[Work to be completed]: No images, please. Copy each entry below exactly as it reads.

[The records]:
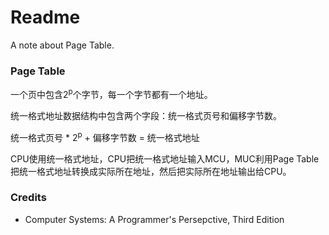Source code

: # Readme
A note about Page Table.

### Page Table

一个页中包含2<sup>p</sup>个字节，每一个字节都有一个地址。

统一格式地址数据结构中包含两个字段：统一格式页号和偏移字节数。

统一格式页号 * 2<sup>p</sup> + 偏移字节数 = 统一格式地址

CPU使用统一格式地址，CPU把统一格式地址输入MCU，MUC利用Page Table把统一格式地址转换成实际所在地址，然后把实际所在地址输出给CPU。

### Credits
- Computer Systems: A Programmer's Persepctive, Third Edition
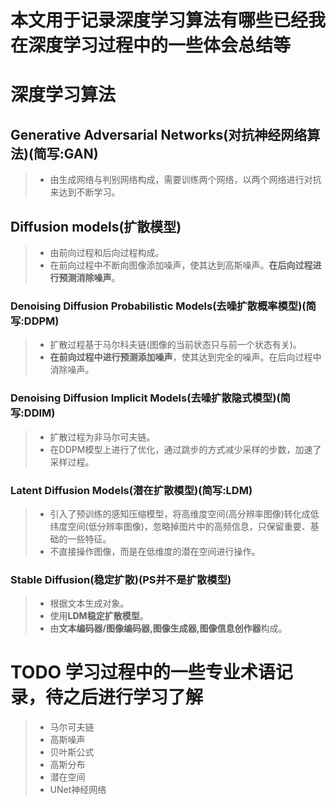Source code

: # 本文用于记录深度学习算法有哪些已经我在深度学习过程中的一些体会总结等

# 深度学习算法

## Generative Adversarial Networks(对抗神经网络算法)(简写:GAN)
>+ 由生成网络与判别网络构成，需要训练两个网络，以两个网络进行对抗来达到不断学习。

## Diffusion models(扩散模型)
>+ 由前向过程和后向过程构成。
>+ 在前向过程中不断向图像添加噪声，使其达到高斯噪声。**在后向过程进行预测消除噪声**。
### Denoising Diffusion Probabilistic Models(去噪扩散概率模型)(简写:DDPM)
>+ 扩散过程基于马尔科夫链(图像的当前状态只与前一个状态有关)。
>+ **在前向过程中进行预测添加噪声**，使其达到完全的噪声。在后向过程中消除噪声。
### Denoising Diffusion Implicit Models(去噪扩散隐式模型)(简写:DDIM)
>+ 扩散过程为非马尔可夫链。
>+ 在DDPM模型上进行了优化，通过跳步的方式减少采样的步数，加速了采样过程。
### Latent Diffusion Models(潜在扩散模型)(简写:LDM)
>+ 引入了预训练的感知压缩模型，将高维度空间(高分辨率图像)转化成低纬度空间(低分辨率图像)，忽略掉图片中的高频信息，只保留重要、基础的一些特征。
>+ 不直接操作图像，而是在低维度的潜在空间进行操作。
### Stable Diffusion(稳定扩散)(PS并不是扩散模型)
>+ 根据文本生成对象。
>+ 使用**LDM稳定扩散模型**。
>+ 由**文本编码器/图像编码器,图像生成器,图像信息创作器**构成。


# TODO 学习过程中的一些专业术语记录，待之后进行学习了解
>+ 马尔可夫链
>+ 高斯噪声
>+ 贝叶斯公式
>+ 高斯分布
>+ 潜在空间
>+ UNet神经网络
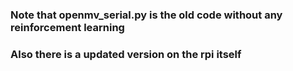 ### Note that openmv_serial.py is the old code without any reinforcement learning
### Also there is a updated version on the rpi itself

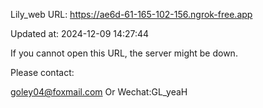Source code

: Lily_web URL: https://ae6d-61-165-102-156.ngrok-free.app

Updated at: 2024-12-09 14:27:44

If you cannot open this URL, the server might be down.

Please contact: 

goley04@foxmail.com Or Wechat:GL_yeaH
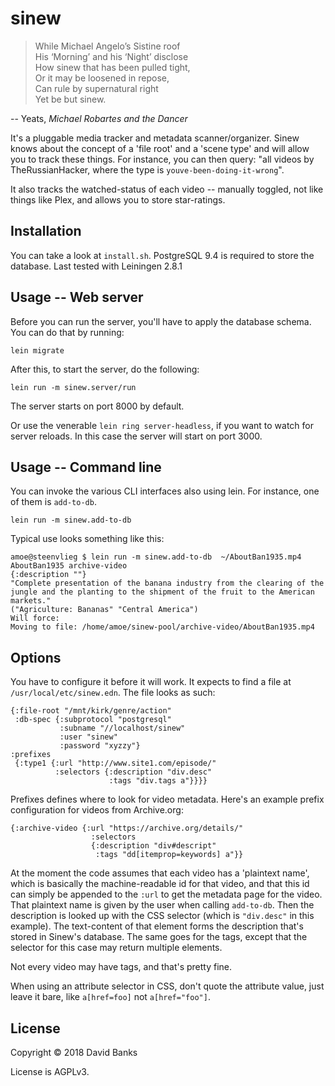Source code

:# sinew

> While Michael Angeloʼs Sistine roof  
> His ‘Morning’ and his ‘Night’ disclose  
> How sinew that has been  pulled tight,  
> Or it may be loosened in repose,  
> Can rule by supernatural right  
> Yet be but sinew.

-- Yeats, _Michael Robartes and the Dancer_

It's a pluggable media tracker and metadata scanner/organizer.  Sinew knows
about the concept of a 'file root' and a 'scene type' and will allow you to
track these things.  For instance, you can then query: "all videos by
TheRussianHacker, where the type is `youve-been-doing-it-wrong`".

It also tracks the watched-status of each video -- manually toggled, not like
things like Plex, and allows you to store star-ratings.

## Installation

You can take a look at `install.sh`.  PostgreSQL 9.4 is required to store
the database.  Last tested with Leiningen 2.8.1

## Usage -- Web server

Before you can run the server, you'll have to apply the database schema.  You
can do that by running:

    lein migrate

After this, to start the server, do the following:

    lein run -m sinew.server/run

The server starts on port 8000 by default.

Or use the venerable `lein ring server-headless`, if you want to watch for
server reloads.  In this case the server will start on port 3000.

## Usage -- Command line

You can invoke the various CLI interfaces also using lein.  For instance,
one of them is `add-to-db`.

    lein run -m sinew.add-to-db

Typical use looks something like this:

    amoe@steenvlieg $ lein run -m sinew.add-to-db  ~/AboutBan1935.mp4 AboutBan1935 archive-video
    {:description ""}
    "Complete presentation of the banana industry from the clearing of the jungle and the planting to the shipment of the fruit to the American markets."
    ("Agriculture: Bananas" "Central America")
    Will force: 
    Moving to file: /home/amoe/sinew-pool/archive-video/AboutBan1935.mp4

## Options

You have to configure it before it will work.  It expects to find a file at
`/usr/local/etc/sinew.edn`.  The file looks as such:

    {:file-root "/mnt/kirk/genre/action"
     :db-spec {:subprotocol "postgresql"
               :subname "//localhost/sinew"
               :user "sinew"
               :password "xyzzy"}
    :prefixes
     {:type1 {:url "http://www.site1.com/episode/"
              :selectors {:description "div.desc"
                          :tags "div.tags a"}}}}

Prefixes defines where to look for video metadata.  Here's an example prefix
configuration for videos from Archive.org:

    {:archive-video {:url "https://archive.org/details/"
                      :selectors
                      {:description "div#descript"
                       :tags "dd[itemprop=keywords] a"}}

At the moment the code assumes that each
video has a 'plaintext name', which is basically the machine-readable id for
that video, and that this id can simply be appended to the `:url` to get the
metadata page for the video.  That plaintext name is given by the user when
calling `add-to-db`.  Then the description is looked up with the CSS selector
(which is `"div.desc"` in this example).  The text-content of that element
forms the description that's stored in Sinew's database.  The same goes for the
tags, except that the selector for this case may return multiple elements.

Not every video may have tags, and that's pretty fine.

When using an attribute selector in CSS, don't quote the attribute value, just
leave it bare, like `a[href=foo]` not `a[href="foo"]`.

## License

Copyright © 2018 David Banks

License is AGPLv3.
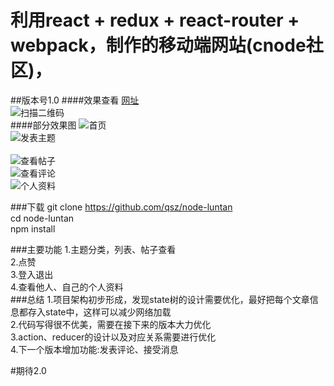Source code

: 利用react + redux + react-router + webpack，制作的移动端网站(cnode社区)，
====  

##版本号1.0
####效果查看
[网址](https://qsz.github.io/node-luntan) <br>
![扫描二维码](https://github.com/qsz/node-luntan/blob/gh-pages/photo/QQ%E5%9B%BE%E7%89%8720161030223340.png) <br>
####部分效果图
![首页 ](https://github.com/qsz/node-luntan/blob/gh-pages/photo/home.PNG) <br>
![发表主题 ](https://github.com/qsz/node-luntan/blob/gh-pages/photo/createreply.PNG)<br>  
![查看帖子 ](https://github.com/qsz/node-luntan/blob/gh-pages/photo/topic.PNG) <br> 
![查看评论 ](https://github.com/qsz/node-luntan/blob/gh-pages/photo/replylist.PNG) <br> 
![个人资料 ](https://github.com/qsz/node-luntan/blob/gh-pages/photo/user.PNG)<br>  

###下载
git clone https://github.com/qsz/node-luntan<br>
cd node-luntan<br>
npm install <br>

###主要功能
1.主题分类，列表、帖子查看<br>
2.点赞<br>
3.登入退出<br>
4.查看他人、自己的个人资料<br>
###总结
1.项目架构初步形成，发现state树的设计需要优化，最好把每个文章信息都存入state中，这样可以减少网络加载<br>
2.代码写得很不优美，需要在接下来的版本大力优化<br>
3.action、reducer的设计以及对应关系需要进行优化<br>
4.下一个版本增加功能:发表评论、接受消息<br>


#期待2.0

[Exercise output]:
Source code

: # Readme
A note about Page Table.

### Page Table

一个页中包含2<sup>p</sup>个字节，每一个字节都有一个地址。

统一格式地址数据结构中包含两个字段：统一格式页号和偏移字节数。

统一格式页号 * 2<sup>p</sup> + 偏移字节数 = 统一格式地址

CPU使用统一格式地址，CPU把统一格式地址输入MCU，MUC利用Page Table把统一格式地址转换成实际所在地址，然后把实际所在地址输出给CPU。

### Credits
- Computer Systems: A Programmer's Persepctive, Third Edition
Source code

: # 本文用于记录深度学习算法有哪些已经我在深度学习过程中的一些体会总结等

# 深度学习算法

## Generative Adversarial Networks(对抗神经网络算法)(简写:GAN)
>+ 由生成网络与判别网络构成，需要训练两个网络，以两个网络进行对抗来达到不断学习。

## Diffusion models(扩散模型)
>+ 由前向过程和后向过程构成。
>+ 在前向过程中不断向图像添加噪声，使其达到高斯噪声。**在后向过程进行预测消除噪声**。
### Denoising Diffusion Probabilistic Models(去噪扩散概率模型)(简写:DDPM)
>+ 扩散过程基于马尔科夫链(图像的当前状态只与前一个状态有关)。
>+ **在前向过程中进行预测添加噪声**，使其达到完全的噪声。在后向过程中消除噪声。
### Denoising Diffusion Implicit Models(去噪扩散隐式模型)(简写:DDIM)
>+ 扩散过程为非马尔可夫链。
>+ 在DDPM模型上进行了优化，通过跳步的方式减少采样的步数，加速了采样过程。
### Latent Diffusion Models(潜在扩散模型)(简写:LDM)
>+ 引入了预训练的感知压缩模型，将高维度空间(高分辨率图像)转化成低纬度空间(低分辨率图像)，忽略掉图片中的高频信息，只保留重要、基础的一些特征。
>+ 不直接操作图像，而是在低维度的潜在空间进行操作。
### Stable Diffusion(稳定扩散)(PS并不是扩散模型)
>+ 根据文本生成对象。
>+ 使用**LDM稳定扩散模型**。
>+ 由**文本编码器/图像编码器,图像生成器,图像信息创作器**构成。


# TODO 学习过程中的一些专业术语记录，待之后进行学习了解
>+ 马尔可夫链
>+ 高斯噪声
>+ 贝叶斯公式
>+ 高斯分布
>+ 潜在空间
>+ UNet神经网络
 ### Note that openmv_serial.py is the old code without any reinforcement learning
### Also there is a updated version on the rpi itself

Source code

: Lily_web URL: https://ae6d-61-165-102-156.ngrok-free.app

Updated at: 2024-12-09 14:27:44

If you cannot open this URL, the server might be down.

Please contact: 

goley04@foxmail.com Or Wechat:GL_yeaH
Source code

:# sinew

> While Michael Angeloʼs Sistine roof  
> His ‘Morning’ and his ‘Night’ disclose  
> How sinew that has been  pulled tight,  
> Or it may be loosened in repose,  
> Can rule by supernatural right  
> Yet be but sinew.

-- Yeats, _Michael Robartes and the Dancer_

It's a pluggable media tracker and metadata scanner/organizer.  Sinew knows
about the concept of a 'file root' and a 'scene type' and will allow you to
track these things.  For instance, you can then query: "all videos by
TheRussianHacker, where the type is `youve-been-doing-it-wrong`".

It also tracks the watched-status of each video -- manually toggled, not like
things like Plex, and allows you to store star-ratings.

## Installation

You can take a look at `install.sh`.  PostgreSQL 9.4 is required to store
the database.  Last tested with Leiningen 2.8.1

## Usage -- Web server

Before you can run the server, you'll have to apply the database schema.  You
can do that by running:

    lein migrate

After this, to start the server, do the following:

    lein run -m sinew.server/run

The server starts on port 8000 by default.

Or use the venerable `lein ring server-headless`, if you want to watch for
server reloads.  In this case the server will start on port 3000.

## Usage -- Command line

You can invoke the various CLI interfaces also using lein.  For instance,
one of them is `add-to-db`.

    lein run -m sinew.add-to-db

Typical use looks something like this:

    amoe@steenvlieg $ lein run -m sinew.add-to-db  ~/AboutBan1935.mp4 AboutBan1935 archive-video
    {:description ""}
    "Complete presentation of the banana industry from the clearing of the jungle and the planting to the shipment of the fruit to the American markets."
    ("Agriculture: Bananas" "Central America")
    Will force: 
    Moving to file: /home/amoe/sinew-pool/archive-video/AboutBan1935.mp4

## Options

You have to configure it before it will work.  It expects to find a file at
`/usr/local/etc/sinew.edn`.  The file looks as such:

    {:file-root "/mnt/kirk/genre/action"
     :db-spec {:subprotocol "postgresql"
               :subname "//localhost/sinew"
               :user "sinew"
               :password "xyzzy"}
    :prefixes
     {:type1 {:url "http://www.site1.com/episode/"
              :selectors {:description "div.desc"
                          :tags "div.tags a"}}}}

Prefixes defines where to look for video metadata.  Here's an example prefix
configuration for videos from Archive.org:

    {:archive-video {:url "https://archive.org/details/"
                      :selectors
                      {:description "div#descript"
                       :tags "dd[itemprop=keywords] a"}}

At the moment the code assumes that each
video has a 'plaintext name', which is basically the machine-readable id for
that video, and that this id can simply be appended to the `:url` to get the
metadata page for the video.  That plaintext name is given by the user when
calling `add-to-db`.  Then the description is looked up with the CSS selector
(which is `"div.desc"` in this example).  The text-content of that element
forms the description that's stored in Sinew's database.  The same goes for the
tags, except that the selector for this case may return multiple elements.

Not every video may have tags, and that's pretty fine.

When using an attribute selector in CSS, don't quote the attribute value, just
leave it bare, like `a[href=foo]` not `a[href="foo"]`.

## License

Copyright © 2018 David Banks

License is AGPLv3.
Source code

: 利用react + redux + react-router + webpack，制作的移动端网站(cnode社区)，
====  

##版本号1.0
####效果查看
[网址](https://qsz.github.io/node-luntan) <br>
![扫描二维码](https://github.com/qsz/node-luntan/blob/gh-pages/photo/QQ%E5%9B%BE%E7%89%8720161030223340.png) <br>
####部分效果图
![首页 ](https://github.com/qsz/node-luntan/blob/gh-pages/photo/home.PNG) <br>
![发表主题 ](https://github.com/qsz/node-luntan/blob/gh-pages/photo/createreply.PNG)<br>  
![查看帖子 ](https://github.com/qsz/node-luntan/blob/gh-pages/photo/topic.PNG) <br> 
![查看评论 ](https://github.com/qsz/node-luntan/blob/gh-pages/photo/replylist.PNG) <br> 
![个人资料 ](https://github.com/qsz/node-luntan/blob/gh-pages/photo/user.PNG)<br>  

###下载
git clone https://github.com/qsz/node-luntan<br>
cd node-luntan<br>
npm install <br>

###主要功能
1.主题分类，列表、帖子查看<br>
2.点赞<br>
3.登入退出<br>
4.查看他人、自己的个人资料<br>
###总结
1.项目架构初步形成，发现state树的设计需要优化，最好把每个文章信息都存入state中，这样可以减少网络加载<br>
2.代码写得很不优美，需要在接下来的版本大力优化<br>
3.action、reducer的设计以及对应关系需要进行优化<br>
4.下一个版本增加功能:发表评论、接受消息<br>


#期待2.0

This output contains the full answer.